Tyler stood to go. “There’s a world out there, Tara,” he said. “And it will look a lot different once Dad is no longer whispering his view of it in your ear.”
—
THE NEXT DAY I drove to the hardware store in town and bought a slide-bolt lock for my bedroom door. I dropped it on my bed, then fetched a drill from the shop and started fitting screws. I thought Shawn was out—his truck wasn’t in the driveway—but when I turned around with the drill, he was standing in my doorframe.
“What are you doing?” he said.
“Doorknob’s broke,” I lied. “Door blows open. This lock was cheap but it’ll do the trick.”

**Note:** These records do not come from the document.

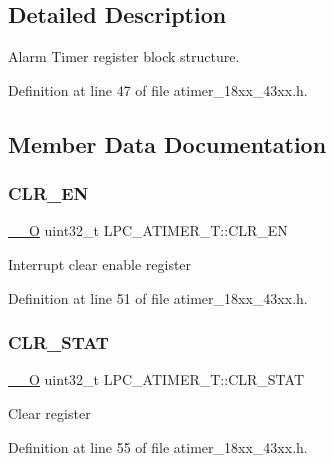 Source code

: \subsection{Detailed Description}
Alarm Timer register block structure. 

Definition at line 47 of file atimer\+\_\+18xx\+\_\+43xx.\+h.



\subsection{Member Data Documentation}
\mbox{\label{struct_l_p_c___a_t_i_m_e_r___t_a0c63291e63fedf8b332bf13806dcc1be}} 
\subsubsection{\texorpdfstring{C\+L\+R\+\_\+\+EN}{CLR\_EN}}
{\footnotesize\ttfamily \hyperlink{core__sc300_8h_a7e25d9380f9ef903923964322e71f2f6}{\+\_\+\+\_\+O} uint32\+\_\+t L\+P\+C\+\_\+\+A\+T\+I\+M\+E\+R\+\_\+\+T\+::\+C\+L\+R\+\_\+\+EN}

Interrupt clear enable register 

Definition at line 51 of file atimer\+\_\+18xx\+\_\+43xx.\+h.

\mbox{\label{struct_l_p_c___a_t_i_m_e_r___t_ac4386dfa2c7f25e393de9f146cce210f}} 
\subsubsection{\texorpdfstring{C\+L\+R\+\_\+\+S\+T\+AT}{CLR\_STAT}}
{\footnotesize\ttfamily \hyperlink{core__sc300_8h_a7e25d9380f9ef903923964322e71f2f6}{\+\_\+\+\_\+O} uint32\+\_\+t L\+P\+C\+\_\+\+A\+T\+I\+M\+E\+R\+\_\+\+T\+::\+C\+L\+R\+\_\+\+S\+T\+AT}

Clear register 

Definition at line 55 of file atimer\+\_\+18xx\+\_\+43xx.\+h.

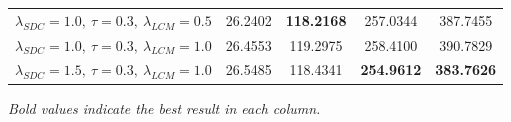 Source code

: \begin{table}[!htbp]
\begin{tabular}{lcccc}
        $\lambda_{SDC}=1.0,\ \tau=0.3,\ \lambda_{LCM}=0.5$
        & 26.2402 
        & \textbf{118.2168} 
        & 257.0344 
        & 387.7455  \\

        $\lambda_{SDC}=1.0,\ \tau=0.3,\ \lambda_{LCM}=1.0$
        & 26.4553 
        & 119.2975 
        & 258.4100 
        & 390.7829  \\

        $\lambda_{SDC}=1.5,\ \tau=0.3,\ \lambda_{LCM}=1.0$
        & 26.5485
        & 118.4341 
        & \textbf{254.9612} 
        & \textbf{383.7626}  \\

        \bottomrule[1.25pt]
    \end{tabular}

    \vspace{2mm}
    
    \footnotesize{\textit{Bold values indicate the best result in each column.}}
\end{table}


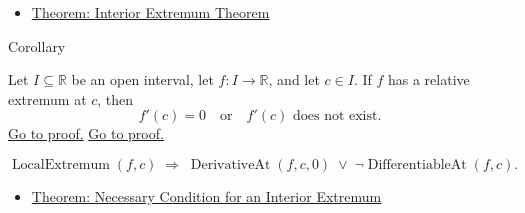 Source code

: \begin{remark*}[Dependencies]
\begin{itemize}
  \item \hyperref[thm:interior-extremum-theorem]{Theorem: Interior Extremum Theorem}
\end{itemize}
\end{remark*}


\begin{corollarybox}{Corollary}
\begin{corollary}
\label{cor:necessary-condition-extremum}
Let $I \subseteq \mathbb{R}$ be an open interval, let $f : I \to \mathbb{R}$, and let $c \in I$. If $f$ has a relative extremum at $c$, then
\[
f'(c) = 0 \quad \text{or} \quad f'(c) \text{ does not exist.}
\]
\hyperref[prf:relative-extremum-derivatives-equal-0-or-dont-exist]{Go to proof.}
\hyperref[prf:necessary-condition-extremum]{Go to proof.}
\end{corollary}
\end{corollarybox}

\begin{remark*}
\[
\operatorname{LocalExtremum}(f,c)
\;\Rightarrow\;
\operatorname{DerivativeAt}(f,c,0) \;\lor\; \lnot\operatorname{DifferentiableAt}(f,c).
\]
\end{remark*}

\begin{remark*}[Dependencies]
\begin{itemize}
  \item \hyperref[thm:necessary-condition-extremum]{Theorem: Necessary Condition for an Interior Extremum}
\end{itemize}
\end{remark*}
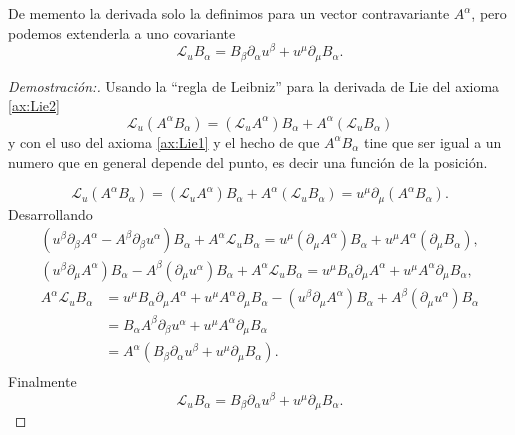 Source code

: \noindent De memento la derivada solo la definimos para un vector contravariante $A^\alpha$, pero podemos extenderla a uno covariante
\begin{equation}
    \boxed{\mathscr{L}_u B_\alpha=B_\beta \partial_\alpha u^\beta+u^\mu \partial_\mu B_\alpha .}
\end{equation}
\begin{proof}[Demostración:]
    Usando la  ``regla de Leibniz'' para la derivada de Lie del axioma \ref{ax:Lie2}
    \begin{equation}
        \mathscr{L}_u\left(A^\alpha B_\alpha\right)=\left(\mathscr{L}_u A^\alpha\right) B_{\alpha} + A^\alpha \left(\mathscr{L}_u B_\alpha\right)
    \end{equation}
    y con el uso del axioma \ref{ax:Lie1} y el hecho de que $A^\alpha B_\alpha$ tine que ser igual a un numero que en general depende del punto, es decir una función de la posición.

    \begin{equation}
        \mathscr{L}_u\left(A^\alpha B_\alpha\right)=\left(\mathscr{L}_u A^\alpha\right) B_\alpha+A^\alpha\left(\mathscr{L}_u B_\alpha\right)=u^\mu \partial_\mu\left(A^\alpha B_\alpha\right).
    \end{equation}
    Desarrollando
    \begin{align*}
        \left(u^\beta \partial_\beta A^\alpha-A^\beta \partial_\beta u^\alpha\right) B_\alpha+A^\alpha \mathscr{L}_u B_\alpha=u^\mu\left(\partial_\mu A^\alpha\right) B_\alpha+u^\mu A^\alpha (\partial_\mu B_\alpha ),\\
        \left(u^\beta \partial_\mu A^\alpha\right) B_\alpha-A^\beta\left(\partial_\mu u^\alpha\right) B_\alpha+A^\alpha \mathscr{L}_u B_\alpha=u^\mu B_\alpha \partial_\mu A^\alpha+u^\mu A^\alpha \partial_\mu B_\alpha,
    \end{align*}
    \begin{align*}
        A^\alpha \mathscr{L}_u B_\alpha   & =  u^\mu B_\alpha \partial_\mu A^\alpha+u^\mu A^\alpha \partial_\mu B_\alpha  - \left(u^\beta \partial_\mu A^\alpha\right) B_\alpha + A^\beta\left(\partial_\mu u^\alpha\right) B_\alpha \\
        & = B_\alpha A^\beta \partial_\beta u^\alpha+u^\mu A^\alpha \partial_\mu B_\alpha\\
        & = A^\alpha\left(B_\beta \partial_\alpha u^\beta+u^\mu \partial_\mu B_\alpha\right).\\
    \end{align*}
    Finalmente
    \begin{equation}
        \mathscr{L}_u B_\alpha  = B_\beta \partial_\alpha u^\beta+u^\mu \partial_\mu B_\alpha.
    \end{equation}
\end{proof}



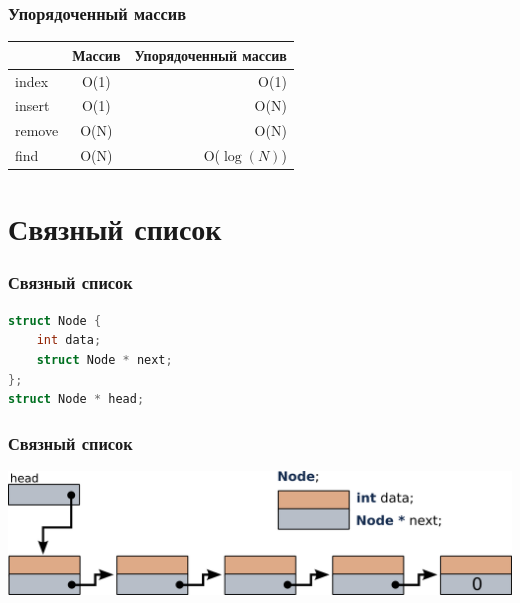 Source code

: \documentclass[12pt,pdf,hyperref={unicode}]{beamer}
\begin{document}
\begin{frame}[fragile]
\frametitle{Упорядоченный массив}
\begin{center}
  \begin{tabular}{  l | c r }
      & Массив & Упорядоченный массив \\
    \hline
    index & O(1) & O(1)\\
    insert & O(1) & O(N)\\
    remove & O(N) & O(N)\\
    find & O(N) & O($\log(N)$)\\
    \hline
  \end{tabular}
\end{center}
\end{frame}


\section{Связный список}

\begin{frame}[fragile]
\frametitle{Связный список} 
\begin{lstlisting}[language=C++,basicstyle=\ttfamily,keywordstyle=\color{blue},stringstyle=\color{orange}\ttfamily]
struct Node {
	int data;
	struct Node * next;
};
struct Node * head;
\end{lstlisting}
\end{frame}




\begin{frame}[fragile]
\frametitle{Связный список} 
\begin{center}
\includegraphics[width=0.99\linewidth]{images/list_initial.png}
\end{center}
\end{frame}
\end{document}
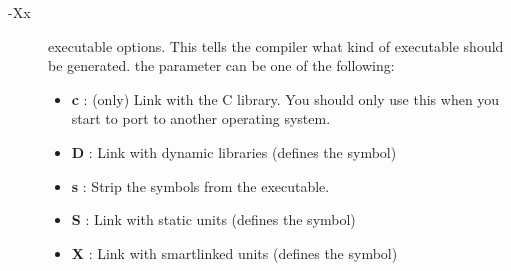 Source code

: \documentclass{report}
\begin{document}
\begin{description}
\item [-Xx]  executable options. This tells the compiler what
kind of executable should be generated. the parameter 
can be one of the following:
\begin{itemize}
\item \textbf{c} : (\linux only) Link with the C library. You should only use this when
  you start to port \fpc to another operating system.
\item \textbf{D} : Link with dynamic libraries (defines the
 symbol)
\item \textbf{s} : Strip the symbols from the executable.
\item \textbf{S} : Link with static units (defines the  symbol)
\item \textbf{X} : Link with smartlinked units (defines the
 symbol)
\end{itemize}
\end{description}

%
%

\end{document}
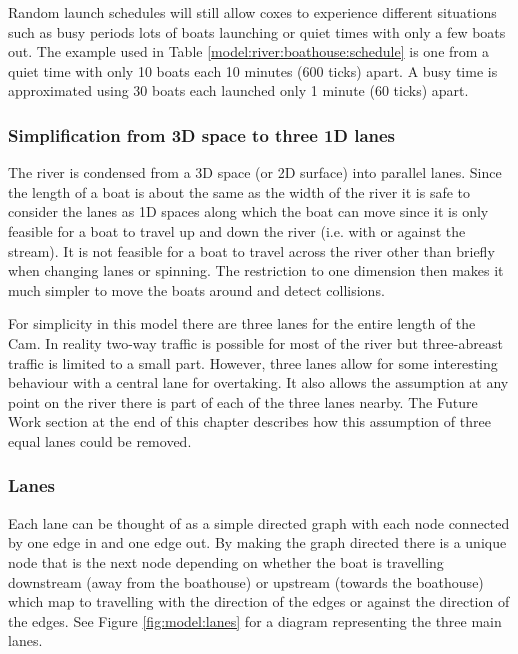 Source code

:       Random launch schedules will still allow coxes to experience different situations such as busy periods lots of boats launching or quiet times with only a few boats out. The example used in Table \ref{model:river:boathouse:schedule} is one from a quiet time with only 10 boats each 10 minutes (600 ticks) apart. A busy time is approximated using 30 boats each launched only 1 minute (60 ticks) apart.
      
      \subsubsection{Simplification from 3D space to three 1D lanes}
      The river is condensed from a 3D space (or 2D surface) into parallel lanes. Since the length of a boat is about the same as the width of the river it is safe to consider the lanes as 1D spaces along which the boat can move since it is only feasible for a boat to travel up and down the river (i.e. with or against the stream). It is not feasible for a boat to travel across the river other than briefly when changing lanes or spinning. The restriction to one dimension then makes it much simpler to move the boats around and detect collisions.
      
      For simplicity in this model there are three lanes for the entire length of the Cam. In reality two-way traffic is possible for most of the river but three-abreast traffic is limited to a small part. However, three lanes allow for some interesting behaviour with a central lane for overtaking. It also allows the assumption at any point on the river there is part of each of the three lanes nearby. The Future Work section at the end of this chapter describes how this assumption of three equal lanes could be removed.
      
      \subsubsection{Lanes}\label{model:river:lanes}
      Each lane can be thought of as a simple directed graph with each node connected by one edge in and one edge out. By making the graph directed there is a unique node that is the next node depending on whether the boat is travelling downstream (away from the boathouse) or upstream (towards the boathouse) which map to travelling with the direction of the edges or against the direction of the edges. See Figure \ref{fig:model:lanes} for a diagram representing the three main lanes.
      
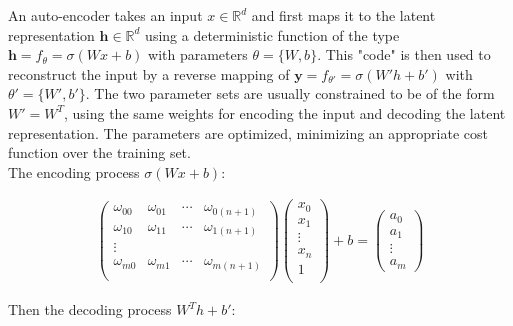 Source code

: \documentclass[final, paper=letter,5p,times,twocolumn]{elsarticle}
\begin{document}
An auto-encoder takes an input $x \in \mathbb{R}^{d}$ and first maps it to the latent representation $\bm{h} \in \mathbb{R}^{d}$ using a deterministic function of the type $\bm{h} = f_{\theta} = \sigma(Wx + b)$ with parameters $\theta = \{W, b\}$. This "code" is then used to reconstruct the input by a reverse mapping of $\bm{y} = f_{\theta'} = \sigma( W'h + b')$ with $\theta' = \{W', b'\}$. The two parameter sets are usually constrained to be of the form $W' = W^{T}$, using the same weights for encoding the input and decoding the latent representation. The parameters are optimized, minimizing an appropriate cost function over the training set.\\
The encoding process $\sigma(Wx + b)$: 

\begin{eqnarray*}
  \left(
  \begin{array}{cccc}
    \omega_{00} & \omega_{01} & \cdots & \omega_{0(n+1)} \\
    \omega_{10} & \omega_{11} & \cdots & \omega_{1(n+1)} \\
    \vdots \\
    \omega_{m0} & \omega_{m1} & \cdots & \omega_{m(n+1)} \\
  \end{array}
  \right) \left(
  \begin{array}{c}
    x_{0} \\
    x_{1} \\
    \vdots \\
    x_{n} \\
    1 \\
  \end{array}
  \right) + b = \left(
  \begin{array}{c}
    a_{0} \\
    a_{1} \\
    \vdots \\
    a_{m} 
  \end{array}
  \right)
\end{eqnarray*}

Then the decoding process $W^{T}h + b'$:
\end{document}
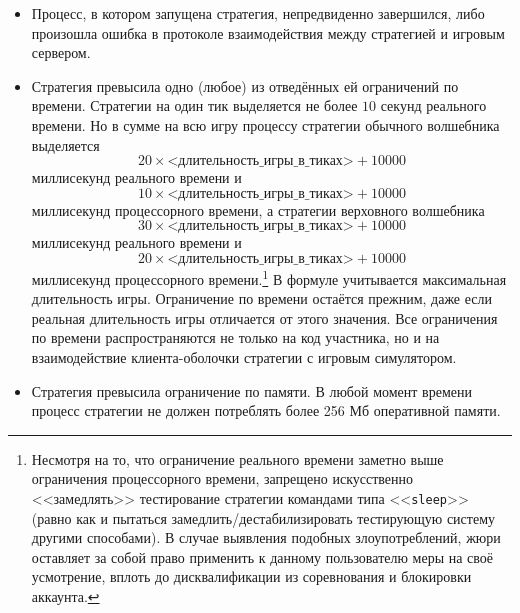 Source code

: \begin{itemize}
  \item Процесс, в котором запущена стратегия, непредвиденно завершился, либо произошла ошибка в протоколе взаимодействия между стратегией
        и игровым сервером.
  \item Стратегия превысила одно (любое) из отведённых ей ограничений по времени. Стратегии на один тик выделяется не более $10$ секунд
        реального времени. Но в сумме на всю игру процессу стратегии обычного волшебника выделяется
        \begin{equation}
        20\times\textit{<длительность\_игры\_в\_тиках>}+10000
        \end{equation}
        миллисекунд реального времени и
        \begin{equation}
        10\times\textit{<длительность\_игры\_в\_тиках>}+10000
        \end{equation}
        миллисекунд процессорного времени, а стратегии верховного волшебника
        \begin{equation}
        30\times\textit{<длительность\_игры\_в\_тиках>}+10000
        \end{equation}
        миллисекунд реального времени и
        \begin{equation}
        20\times\textit{<длительность\_игры\_в\_тиках>}+10000
        \end{equation}
        миллисекунд процессорного времени.\footnote[3]{Несмотря на то, что ограничение реального времени заметно выше ограничения
        процессорного времени, запрещено искусственно <<замедлять>> тестирование стратегии командами типа <<\texttt{sleep}>> (равно как и
        пытаться замедлить/дестабилизировать тестирующую систему другими способами). В случае выявления подобных злоупотреблений, жюри
        оставляет за собой право применить к данному пользователю меры на своё усмотрение, вплоть до дисквалификации из соревнования и
        блокировки аккаунта.} В формуле учитывается максимальная длительность игры. Ограничение по времени остаётся прежним, даже если
        реальная длительность игры отличается от этого значения. Все ограничения по времени распространяются не только на код участника, но
        и на взаимодействие клиента-оболочки стратегии с игровым симулятором.
  \item Стратегия превысила ограничение по памяти. В любой момент времени процесс стратегии не должен потреблять более 256 Мб оперативной
        памяти.
\end{itemize}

Shawn fingered the thick steel, which I was sure he could tell was not cheap at all. I stood silently, paralyzed by dread but also by pity. In that moment I hated him, and I wanted to scream it in his face. I imagined the way he would crumple, crushed under the weight of my words and his own self-loathing. Even then I understood the truth of it: that Shawn hated himself far more than I ever could.
“You’re using the wrong screws,” he said. “You need long ones for the wall and grabbers for the door. Otherwise, it’ll bust right off.”
We walked to the shop. Shawn shuffled around for a few minutes, then emerged with a handful of steel screws. We walked back to the house and he installed the lock, humming to himself and smiling, flashing his baby teeth.